Exercise requirements>
In the listing below, count the lines containing the string "commands" and state only the number.

Data supplied>

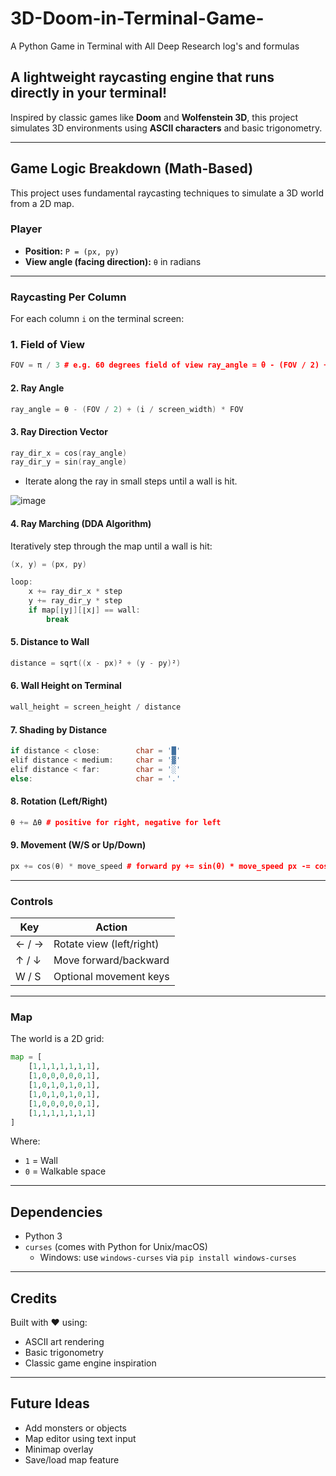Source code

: # 3D-Doom-in-Terminal-Game-
A Python Game in Terminal with All Deep Research log's and formulas

## A lightweight raycasting engine that runs directly in your terminal!  
Inspired by classic games like **Doom** and **Wolfenstein 3D**, this project simulates 3D environments using **ASCII characters** and basic trigonometry.

---

##  Game Logic Breakdown (Math-Based)

This project uses fundamental raycasting techniques to simulate a 3D world from a 2D map.

### Player
- **Position:** `P = (px, py)`
- **View angle (facing direction):** `θ` in radians

---

### Raycasting Per Column

For each column `i` on the terminal screen:

### 1. **Field of View**
```cpp
FOV = π / 3 # e.g. 60 degrees field of view ray_angle = θ - (FOV / 2) + (i / screen_width) * FOV
```


#### 2. **Ray Angle**
```cpp
ray_angle = θ - (FOV / 2) + (i / screen_width) * FOV
```

#### 3. **Ray Direction Vector**
```cpp
ray_dir_x = cos(ray_angle)
ray_dir_y = sin(ray_angle)
```
- Iterate along the ray in small steps until a wall is hit.

![image](https://github.com/user-attachments/assets/ea5be348-f84c-45fb-8f60-a34538908847)

#### 4. **Ray Marching (DDA Algorithm)**
Iteratively step through the map until a wall is hit:

```cpp
(x, y) = (px, py)

loop:
    x += ray_dir_x * step
    y += ray_dir_y * step
    if map[⌊y⌋][⌊x⌋] == wall:
        break
```

#### 5. **Distance to Wall**
```cpp
distance = sqrt((x - px)² + (y - py)²)
```

#### 6. **Wall Height on Terminal**
```cpp
wall_height = screen_height / distance
```

#### 7. **Shading by Distance**
```cpp
if distance < close:        char = '█'
elif distance < medium:     char = '▓'
elif distance < far:        char = '░'
else:                       char = '.'
```

#### 8. **Rotation (Left/Right)**
```cpp
θ += Δθ # positive for right, negative for left
```

#### 9. **Movement (W/S or Up/Down)**
```cpp
px += cos(θ) * move_speed # forward py += sin(θ) * move_speed px -= cos(θ) * move_speed # backward py -= sin(θ) * move_speed
```
---

### Controls

| Key         | Action                   |
|-------------|--------------------------|
| ← / →       | Rotate view (left/right) |
| ↑ / ↓       | Move forward/backward    |
| W / S       | Optional movement keys   |

---

### Map

The world is a 2D grid:

```python
map = [
    [1,1,1,1,1,1,1],
    [1,0,0,0,0,0,1],
    [1,0,1,0,1,0,1],
    [1,0,1,0,1,0,1],
    [1,0,0,0,0,0,1],
    [1,1,1,1,1,1,1]
]
```

Where:
- `1` = Wall
- `0` = Walkable space

---

## Dependencies

- Python 3
- `curses` (comes with Python for Unix/macOS)
  - Windows: use `windows-curses` via `pip install windows-curses`

---


## Credits

Built with ❤️ using:
- ASCII art rendering
- Basic trigonometry
- Classic game engine inspiration

---

##  Future Ideas

- Add monsters or objects
- Map editor using text input
- Minimap overlay
- Save/load map feature

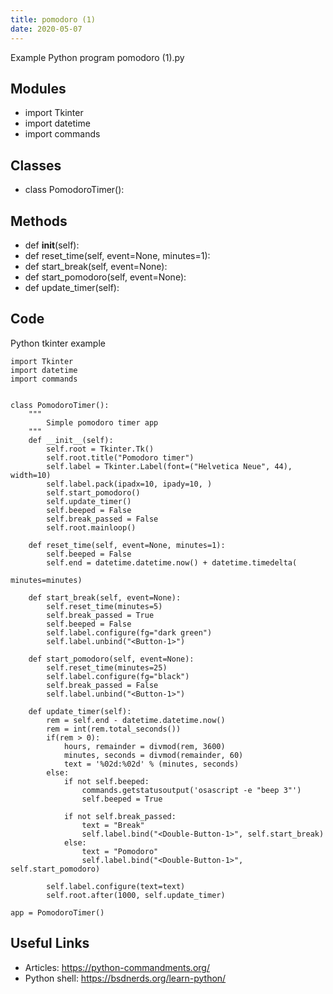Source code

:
 ```yaml
---
title: pomodoro (1)
date: 2020-05-07
---
```

Example Python program pomodoro (1).py

## Modules

* import Tkinter
* import datetime
* import commands

## Classes

* class PomodoroTimer():

## Methods

* def __init__(self):
* def reset_time(self, event=None, minutes=1):
* def start_break(self, event=None):
* def start_pomodoro(self, event=None):
* def update_timer(self):

## Code

Python tkinter example

    import Tkinter
    import datetime
    import commands
    
    
    class PomodoroTimer():
        """
            Simple pomodoro timer app
        """
        def __init__(self):
            self.root = Tkinter.Tk()
            self.root.title("Pomodoro timer")
            self.label = Tkinter.Label(font=("Helvetica Neue", 44), width=10)
            self.label.pack(ipadx=10, ipady=10, )
            self.start_pomodoro()
            self.update_timer()
            self.beeped = False
            self.break_passed = False
            self.root.mainloop()
    
        def reset_time(self, event=None, minutes=1):
            self.beeped = False
            self.end = datetime.datetime.now() + datetime.timedelta(
                                                            minutes=minutes)
    
        def start_break(self, event=None):
            self.reset_time(minutes=5)
            self.break_passed = True
            self.beeped = False
            self.label.configure(fg="dark green")
            self.label.unbind("<Button-1>")
    
        def start_pomodoro(self, event=None):
            self.reset_time(minutes=25)
            self.label.configure(fg="black")
            self.break_passed = False
            self.label.unbind("<Button-1>")
    
        def update_timer(self):
            rem = self.end - datetime.datetime.now()
            rem = int(rem.total_seconds())
            if(rem > 0):
                hours, remainder = divmod(rem, 3600)
                minutes, seconds = divmod(remainder, 60)
                text = '%02d:%02d' % (minutes, seconds)
            else:
                if not self.beeped:
                    commands.getstatusoutput('osascript -e "beep 3"')
                    self.beeped = True
    
                if not self.break_passed:
                    text = "Break"
                    self.label.bind("<Double-Button-1>", self.start_break)
                else:
                    text = "Pomodoro"
                    self.label.bind("<Double-Button-1>", self.start_pomodoro)
    
            self.label.configure(text=text)
            self.root.after(1000, self.update_timer)
    
    app = PomodoroTimer()
    

## Useful Links

- Articles: https://python-commandments.org/
- Python shell: https://bsdnerds.org/learn-python/
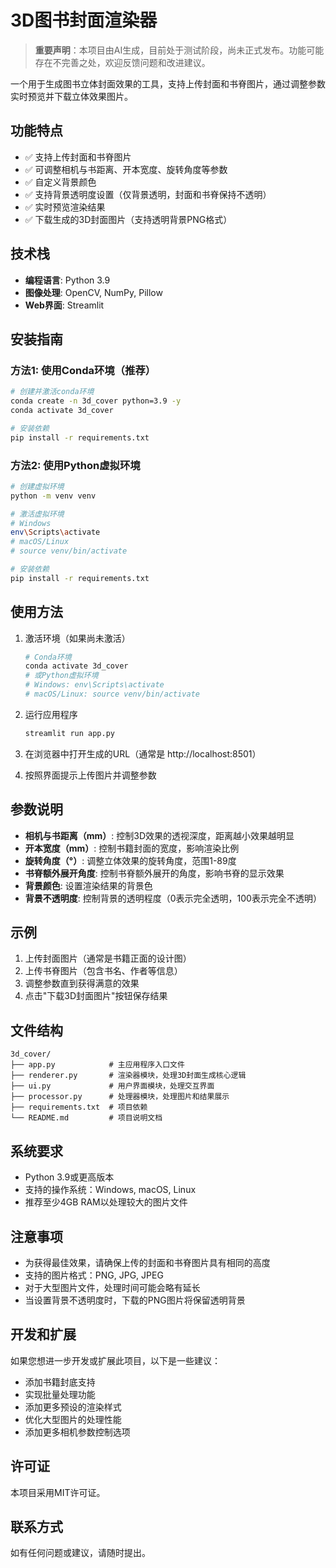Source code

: # 3D图书封面渲染器

> **重要声明**：本项目由AI生成，目前处于测试阶段，尚未正式发布。功能可能存在不完善之处，欢迎反馈问题和改进建议。

一个用于生成图书立体封面效果的工具，支持上传封面和书脊图片，通过调整参数实时预览并下载立体效果图片。

## 功能特点

- ✅ 支持上传封面和书脊图片
- ✅ 可调整相机与书距离、开本宽度、旋转角度等参数
- ✅ 自定义背景颜色
- ✅ 支持背景透明度设置（仅背景透明，封面和书脊保持不透明）
- ✅ 实时预览渲染结果
- ✅ 下载生成的3D封面图片（支持透明背景PNG格式）

## 技术栈

- **编程语言**: Python 3.9
- **图像处理**: OpenCV, NumPy, Pillow
- **Web界面**: Streamlit

## 安装指南

### 方法1: 使用Conda环境（推荐）

```bash
# 创建并激活conda环境
conda create -n 3d_cover python=3.9 -y
conda activate 3d_cover

# 安装依赖
pip install -r requirements.txt
```

### 方法2: 使用Python虚拟环境

```bash
# 创建虚拟环境
python -m venv venv

# 激活虚拟环境
# Windows
env\Scripts\activate
# macOS/Linux
# source venv/bin/activate

# 安装依赖
pip install -r requirements.txt
```

## 使用方法

1. 激活环境（如果尚未激活）
   ```bash
   # Conda环境
   conda activate 3d_cover
   # 或Python虚拟环境
   # Windows: env\Scripts\activate
   # macOS/Linux: source venv/bin/activate
   ```

2. 运行应用程序
   ```bash
   streamlit run app.py
   ```

3. 在浏览器中打开生成的URL（通常是 http://localhost:8501）

4. 按照界面提示上传图片并调整参数

## 参数说明

- **相机与书距离（mm）**: 控制3D效果的透视深度，距离越小效果越明显
- **开本宽度（mm）**: 控制书籍封面的宽度，影响渲染比例
- **旋转角度（°）**: 调整立体效果的旋转角度，范围1-89度
- **书脊额外展开角度**: 控制书脊额外展开的角度，影响书脊的显示效果
- **背景颜色**: 设置渲染结果的背景色
- **背景不透明度**: 控制背景的透明程度（0表示完全透明，100表示完全不透明）

## 示例

1. 上传封面图片（通常是书籍正面的设计图）
2. 上传书脊图片（包含书名、作者等信息）
3. 调整参数直到获得满意的效果
4. 点击"下载3D封面图片"按钮保存结果

## 文件结构

```
3d_cover/
├── app.py            # 主应用程序入口文件
├── renderer.py       # 渲染器模块，处理3D封面生成核心逻辑
├── ui.py             # 用户界面模块，处理交互界面
├── processor.py      # 处理器模块，处理图片和结果展示
├── requirements.txt  # 项目依赖
└── README.md         # 项目说明文档
```

## 系统要求

- Python 3.9或更高版本
- 支持的操作系统：Windows, macOS, Linux
- 推荐至少4GB RAM以处理较大的图片文件

## 注意事项

- 为获得最佳效果，请确保上传的封面和书脊图片具有相同的高度
- 支持的图片格式：PNG, JPG, JPEG
- 对于大型图片文件，处理时间可能会略有延长
- 当设置背景不透明度时，下载的PNG图片将保留透明背景

## 开发和扩展

如果您想进一步开发或扩展此项目，以下是一些建议：

- 添加书籍封底支持
- 实现批量处理功能
- 添加更多预设的渲染样式
- 优化大型图片的处理性能
- 添加更多相机参数控制选项

## 许可证

本项目采用MIT许可证。

## 联系方式

如有任何问题或建议，请随时提出。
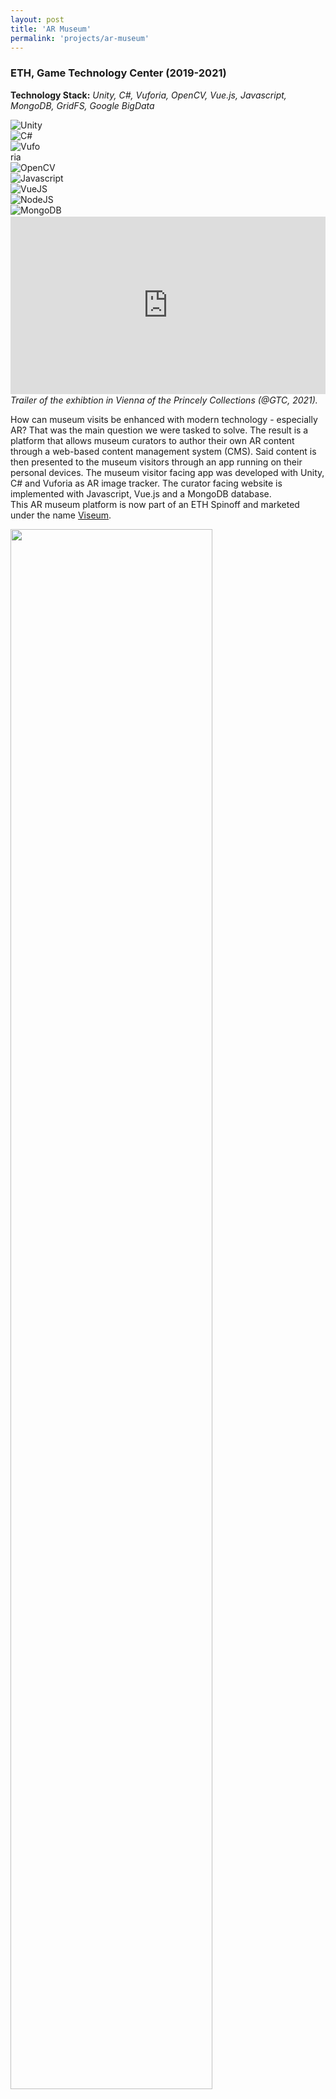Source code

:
 ```yaml
---
layout: post
title: 'AR Museum'
permalink: 'projects/ar-museum'
---
```


### ETH, Game Technology Center (2019-2021)
**Technology Stack:** *Unity, C#, Vuforia, OpenCV, Vue.js, Javascript, MongoDB, GridFS, Google BigData*

<div class="project-page-icon-bar">
  <div class="icon-container float-left">
    <img src="../assets/img/unity.png" alt="Unity">
  </div>
  <div class="icon-container float-left">
    <img src="../assets/img/csharp.png" alt="C#">
  </div>
  <div class="icon-container float-left" style="width:48px;">
    <img src="../assets/img/vuforia.png" alt="Vuforia">
  </div>
  <div class="icon-container float-left">
    <img src="../assets/img/opencv.png" alt="OpenCV">
  </div>
  <div class="icon-container float-left">
    <img src="../assets/img/javascript.png" alt="Javascript">
  </div>
  <div class="icon-container float-left">
    <img src="../assets/img/vuejs.png" alt="VueJS">
  </div>
  <div class="icon-container float-left">
    <img src="../assets/img/nodejs.png" alt="NodeJS">
  </div>
  <div class="icon-container float-left">
    <img src="../assets/img/mongodb.png" alt="MongoDB">
  </div>
</div>

<div style="width:100%; aspect-ratio:16/9; float: none; clear: both; margin: 2px auto;">
  <embed
    src="https://www.youtube.com/embed/sa1C9v-zqLg?autohide=1&autoplay=0"
    wmode="transparent"
    type="video/mp4"
    width="100%" height="100%"
    allow="autoplay; encrypted-media; picture-in-picture"
    allowfullscreen
    title="Keyboard Cat"
  >
</div>
<p class="caption" style="margin-top:0;">
  <i>Trailer of the exhibtion in Vienna of the Princely Collections (@GTC, 2021).</i>
</p>

How can museum visits be enhanced with modern technology - especially AR? That was the main question we were tasked to solve. The result is a platform that allows museum curators to author their own AR content through a web-based content management system (CMS). Said content is then presented to the museum visitors through an app running on their personal devices. 
The museum visitor facing app was developed with Unity, C# and Vuforia as AR image tracker. The curator facing website is implemented with Javascript, Vue.js and a MongoDB database.   
This AR museum platform is now part of an ETH Spinoff and marketed under the name [Viseum](https://aperionxr.com).

<img src="../assets/img/bta-cms_en.jpg" width="80%" class="center-horizontal">  
<p class="caption" style="margin-top:0;">
    <i>Overview of the AR Museum platform (@Aperion XR, 2024).</i>
</p>


### My Contributions
I was mainly involved in the creation of the UI and AR functionalities on the Unity app, but also contributed to the frontent (Vue.js) and backend (Javascript) of the CMS website.  

#### AR App
I created several **AR functionalities**, such as displaying videos on top of the art-pieces, or a slider interaction, allowing to see two different versions of the same painting. One additional notable AR functionality I implemented is a *face-swap* feature (OpenCV), allowing museum visitors to place their faces instead of pre-defined faces on some of the paintings in the museum and seeing the result in AR. Challenges were mainly the face-detection, re-coloring of the taken photograph to match the style of the painting and a simple UI to present the feature to the museum visitors. This was accomplished with OpenCV and overlaying the physical painting with an AR-based UI.  
Furthermore, I implemented a **wiki-style UI** for visitors to read the textual information the curators want to empart. The wiki also supports **videos** and **image galleries** to be displayed in the app. I also signed responsible for developing a visual floorplan with all paintings of the exhibition as authored in the CMS. 
All UI developments were done in close collaboration with the in-house digital artist who guided the design process.  

#### Web CMS
On the CMS-side I spent notable time to develop a **visualization framework of the user data** gathered by the AR app. This includes Google BigData queries, visualization of the SVG floorplan and adding additional SVG content to visualize and highlight paths users have taken through the exhibition space. Following this line of work, I was also responsible for creating an SVG-based **editor to place art pieces** on an SVG image of the floorplan of the exhibition. 
Furthermore I created various pages to **display and edit information stored in the database**, integrated the **file-upload system**, as well as the GridFS filesystem for the MongoDB database, and contributed greatly to the overall datastructures used in the database.  

#### Student Thesis Supervision
I supervised two Bachelor theses in this project. Both included existing neural networks to animate the paintings: One would create an [animated version of landscape paintings](https://gtc.inf.ethz.ch/research/student-projects/animated-paintings.html), by making clouds move and potentially change the time of day. The other one would use a short video of the user's face and use the facial expressions within to [animate a selected portrait painting](https://gtc.inf.ethz.ch/research/student-projects/facial-expression-transfer-ar.html). 

### Videos
<div style="width:100%; aspect-ratio:16/9; float: none; clear: both; margin: 2px auto;">
  <embed
    src="https://www.youtube.com/embed/3NR8IrEAsyI?autohide=1&autoplay=0"
    wmode="transparent"
    type="video/mp4"
    width="100%" height="100%"
    allow="autoplay; encrypted-media; picture-in-picture"
    allowfullscreen
    title="Keyboard Cat"
  >
</div>
<p class="caption" style="margin-top:0;">
  <i>Trailer of the "Parallelen" exhibition of the ETH Graphische Sammlung in Zurich (@GTC, 2020).</i>
</p>



### Links
- [Research Page (ETH)](https://gtc.inf.ethz.ch/research/augmented-and-virtual-reality-research/behind-the-art.html)
- [Viseum (Aperion XR)](https://aperionxr.com/)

Exercise answer>
3